A puzzling occurrence that was treatable.
Reprinted from Eating Disorders Review
January/February 2012 Volume 23, Number 1
©2012 Gürze Books
When a 14-year-old girl got home from summer camp, she steadily reduced her intake, avoiding lunch and snacks; her weight fell until she reached a body mass index of 14 kg/m2, and was hospitalized. She told her clinicians that the reason she had stopped eating was because she felt she had a ‘fat belly.’ As reported by Dr. Luis Rojo-Moreno and his colleagues at the University of Valencia, Spain, approximately 1 week after admission the patient reported hearing male voices ordering her to ‘stop eating or you will develop a belly.’ The voices were heard before meals and before she went to sleep. The voices caused her great anguish, and she could not determine where they originated. All blood tests, including enzymes, vitamins and heavy metals, were normal
The patient was treated with risperidone (Risperdal), a drug commonly used to treat schizophrenia, at a progressing dosage of up to 4.5 mg/day. The voices gradually disappeared and the patient was symptom-free when she was discharged from the hospital. She was diagnosed with anorexia nervosa, restrictive subtype.
A second, older patient
The authors also described a second patient with AN who had auditory hallucinations. In this case, the patient was an 18-year-old female hospitalized with a diagnosis of restrictive type AN. When she was admitted, her BMI was 16.4 kg/m2. The patient had an eating disorder for one year that had been triggered by friends’ comments about her body. She developed a phobia about weight grain, had a distorted body image, restricted her food intake, and developed amenorrhea. She became aggressive toward her family members, using threats, aggressive gestures, and manipulative behavior.
During the second week after being admitted to the inpatient unit, the patient began complaining about hearing voices originating outside of her head. She thought the voices said, ‘Don’t eatthey are trying to trick you’ (referring to the hospital personnel).
As in the case of the first patient, this patient was also treated with 4.5 mg/day of risperidone. Her symptoms lessened, but then tended to reappear during stressful situations. The voices caused great anxiety and at one point the patient had to be restrained. A month and a half after admission and after undergoing psychological as well as pharmacological treatment with selective serotonin reuptake inhibitors (SSRIs) and an antipsychotic agent, the patient was asymptomatic and was released with a diagnosis of restrictive type AN.

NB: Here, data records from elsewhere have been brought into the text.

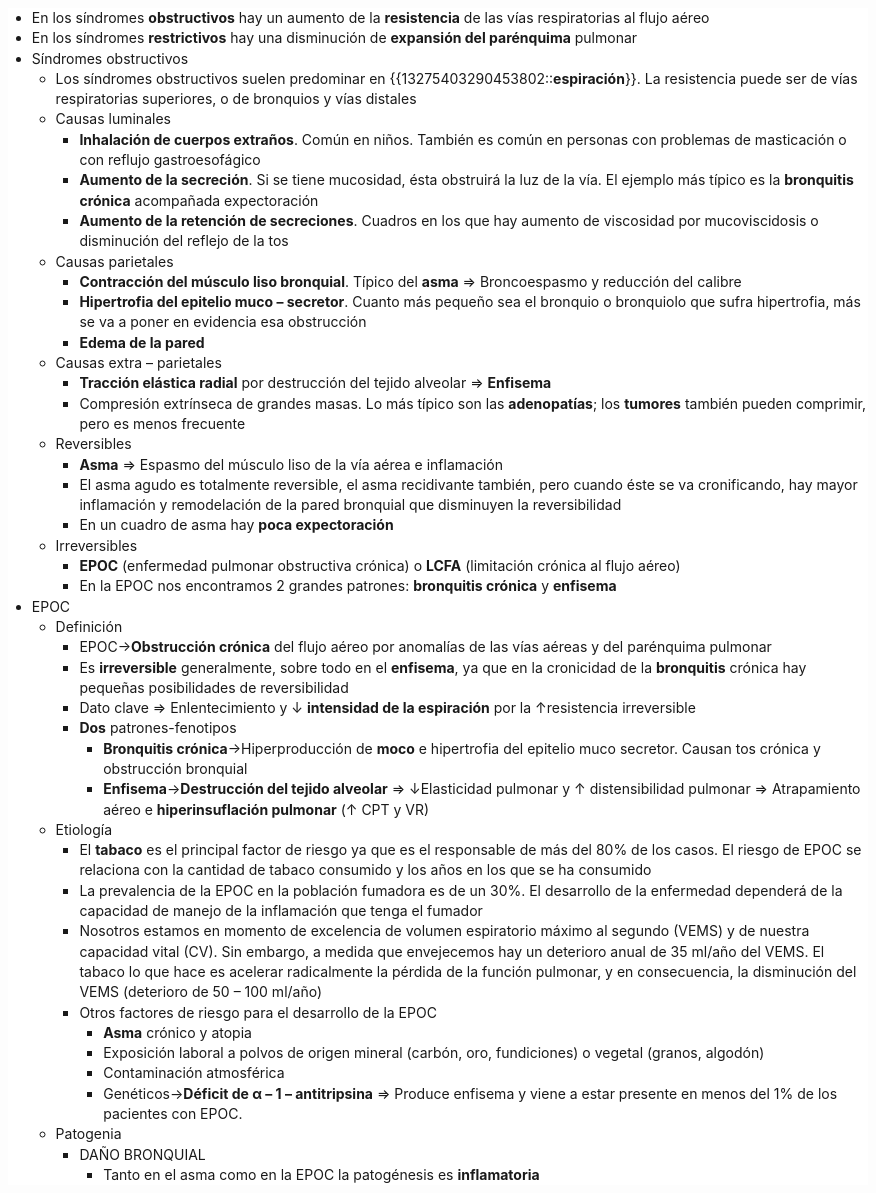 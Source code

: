 - En los síndromes **obstructivos** hay un aumento de la **resistencia** de las vías respiratorias al flujo aéreo
- En los síndromes **restrictivos** hay una disminución de **expansión del parénquima** pulmonar
- Síndromes obstructivos
    - Los síndromes obstructivos suelen predominar en {{13275403290453802::**espiración**}}. La resistencia puede ser de vías respiratorias superiores, o de bronquios y vías distales
    - Causas luminales
        - **Inhalación de cuerpos extraños**. Común en niños. También es común en personas con problemas de masticación o con reflujo gastroesofágico
        - **Aumento de la secreción**. Si se tiene mucosidad, ésta obstruirá la luz de la vía. El ejemplo más típico es la **bronquitis crónica** acompañada expectoración
        - **Aumento de la retención de secreciones**. Cuadros en los que hay aumento de viscosidad por mucoviscidosis o disminución del reflejo de la tos
    - Causas parietales
        - **Contracción del músculo liso bronquial**. Típico del **asma** ⇒ Broncoespasmo y reducción del calibre
        - **Hipertrofia del epitelio muco – secretor**. Cuanto más pequeño sea el bronquio o bronquiolo que sufra hipertrofia, más se va a poner en evidencia esa obstrucción
        - **Edema de la pared**
    - Causas extra – parietales
        - **Tracción elástica radial** por destrucción del tejido alveolar ⇒ **Enfisema**
        - Compresión extrínseca de grandes masas. Lo más típico son las **adenopatías**; los **tumores** también pueden comprimir, pero es menos frecuente
    - Reversibles
        - **Asma** ⇒ Espasmo del músculo liso de la vía aérea e inflamación
        - El asma agudo es totalmente reversible, el asma recidivante también, pero cuando éste se va cronificando, hay mayor inflamación y remodelación de la pared bronquial que disminuyen la reversibilidad
        - En un cuadro de asma hay **poca expectoración**
    - Irreversibles
        - **EPOC** (enfermedad pulmonar obstructiva crónica) o **LCFA** (limitación crónica al flujo aéreo)
        - En la EPOC nos encontramos 2 grandes patrones: **bronquitis crónica** y **enfisema**
- EPOC
    - Definición
        - EPOC→**Obstrucción crónica** del flujo aéreo por anomalías de las vías aéreas y del parénquima pulmonar
        - Es **irreversible** generalmente, sobre todo en el **enfisema**, ya que en la cronicidad de la **bronquitis** crónica hay pequeñas posibilidades de reversibilidad
        - Dato clave ⇒ Enlentecimiento y ↓ **intensidad de la espiración** por la ↑resistencia irreversible
        - **Dos** patrones-fenotipos
            - **Bronquitis crónica**→Hiperproducción de **moco** e hipertrofia del epitelio muco secretor. Causan tos crónica y obstrucción bronquial
            - **Enfisema**→**Destrucción del tejido alveolar** ⇒ ↓Elasticidad pulmonar y ↑ distensibilidad pulmonar ⇒ Atrapamiento aéreo e **hiperinsuflación pulmonar** (↑ CPT y VR)
    - Etiología
        - El **tabaco** es el principal factor de riesgo ya que es el responsable de más del 80% de los casos. El riesgo de EPOC se relaciona con la cantidad de tabaco consumido y los años en los que se ha consumido
        - La prevalencia de la EPOC en la población fumadora es de un 30%. El desarrollo de la enfermedad dependerá de la capacidad de manejo de la inflamación que tenga el fumador
        - Nosotros estamos en momento de excelencia de volumen espiratorio máximo al segundo (VEMS) y de nuestra capacidad vital (CV). Sin embargo, a medida que envejecemos hay un deterioro anual de 35 ml/año del VEMS. El tabaco lo que hace es acelerar radicalmente la pérdida de la función pulmonar, y en consecuencia, la disminución del VEMS (deterioro de 50 – 100 ml/año)
        - Otros factores de riesgo para el desarrollo de la EPOC
            - **Asma** crónico y atopia
            - Exposición laboral a polvos de origen mineral (carbón, oro, fundiciones) o vegetal (granos, algodón)
            - Contaminación atmosférica
            - Genéticos→**Déficit de α – 1 – antitripsina** ⇒ Produce enfisema y viene a estar presente en menos del 1% de los pacientes con EPOC.
    - Patogenia
        - DAÑO BRONQUIAL
            - Tanto en el asma como en la EPOC la patogénesis es **inflamatoria**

In both cases, the auditory hallucinations were recognized casually when clinicians asked the patient if she heard voices. The onset of hallucinations occurred after the onset of the eating disorder, and the appearance of symptoms coincided with the first few weeks of admission to a unit specifically designed for treating eating disorders. The hallucinations responded quickly to doses of risperidone given at the same time that the symptoms of the eating disorder subsided..
A warning voice
Hallucinations are rather common among eating disorder patients. When patients are asked about their thoughts, they often report that they hear a voice telling them not to eat or that if they eat they will be fat. Isolated cases have been reported of co-morbidity between AN and psychosis. In one of the few psychopathological studies about psychotic symptoms in patients with eating disorders, the authors believed that the most common symptoms were delusions (mostly paranoid delusions) and auditory hallucinations and generally appeared within the context of a major affective or schizoaffective disorder (Int J Eat Disord 1984; 145:420).

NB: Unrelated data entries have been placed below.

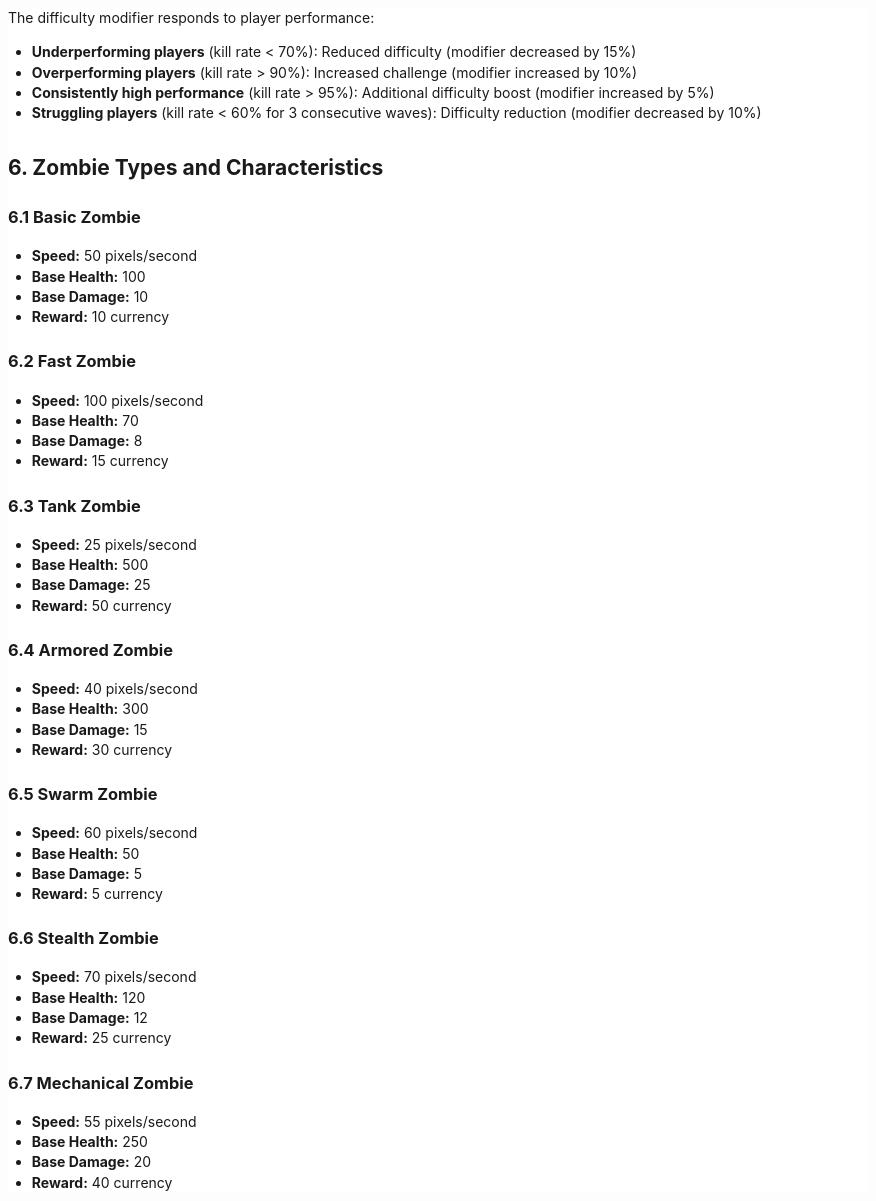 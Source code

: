 The difficulty modifier responds to player performance:
- **Underperforming players** (kill rate < 70%): Reduced difficulty (modifier decreased by 15%)
- **Overperforming players** (kill rate > 90%): Increased challenge (modifier increased by 10%)
- **Consistently high performance** (kill rate > 95%): Additional difficulty boost (modifier increased by 5%)
- **Struggling players** (kill rate < 60% for 3 consecutive waves): Difficulty reduction (modifier decreased by 10%)

## 6. Zombie Types and Characteristics

### 6.1 Basic Zombie
- **Speed:** 50 pixels/second
- **Base Health:** 100
- **Base Damage:** 10
- **Reward:** 10 currency

### 6.2 Fast Zombie
- **Speed:** 100 pixels/second
- **Base Health:** 70
- **Base Damage:** 8
- **Reward:** 15 currency

### 6.3 Tank Zombie
- **Speed:** 25 pixels/second
- **Base Health:** 500
- **Base Damage:** 25
- **Reward:** 50 currency

### 6.4 Armored Zombie
- **Speed:** 40 pixels/second
- **Base Health:** 300
- **Base Damage:** 15
- **Reward:** 30 currency

### 6.5 Swarm Zombie
- **Speed:** 60 pixels/second
- **Base Health:** 50
- **Base Damage:** 5
- **Reward:** 5 currency

### 6.6 Stealth Zombie
- **Speed:** 70 pixels/second
- **Base Health:** 120
- **Base Damage:** 12
- **Reward:** 25 currency

### 6.7 Mechanical Zombie
- **Speed:** 55 pixels/second
- **Base Health:** 250
- **Base Damage:** 20
- **Reward:** 40 currency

The authors also point out that eating disorders frequently have a high psychiatric comorbidity; for example, in one study, 97% of anorexic patients had a diagnosis of axis I comorbidity (Psychosomatic Med 2006; 68:454) They also note that the good symptomatic response to antipsychotic medication shown by both of their patients supports the possibility that this could be a defining symptom in a subgroup of AN patients who require distinct pharmacological and perhaps psychotherapeutic treatment. However, the therapeutic improvement might also be a nonspecific effect of these drugs linked to reduction of stress.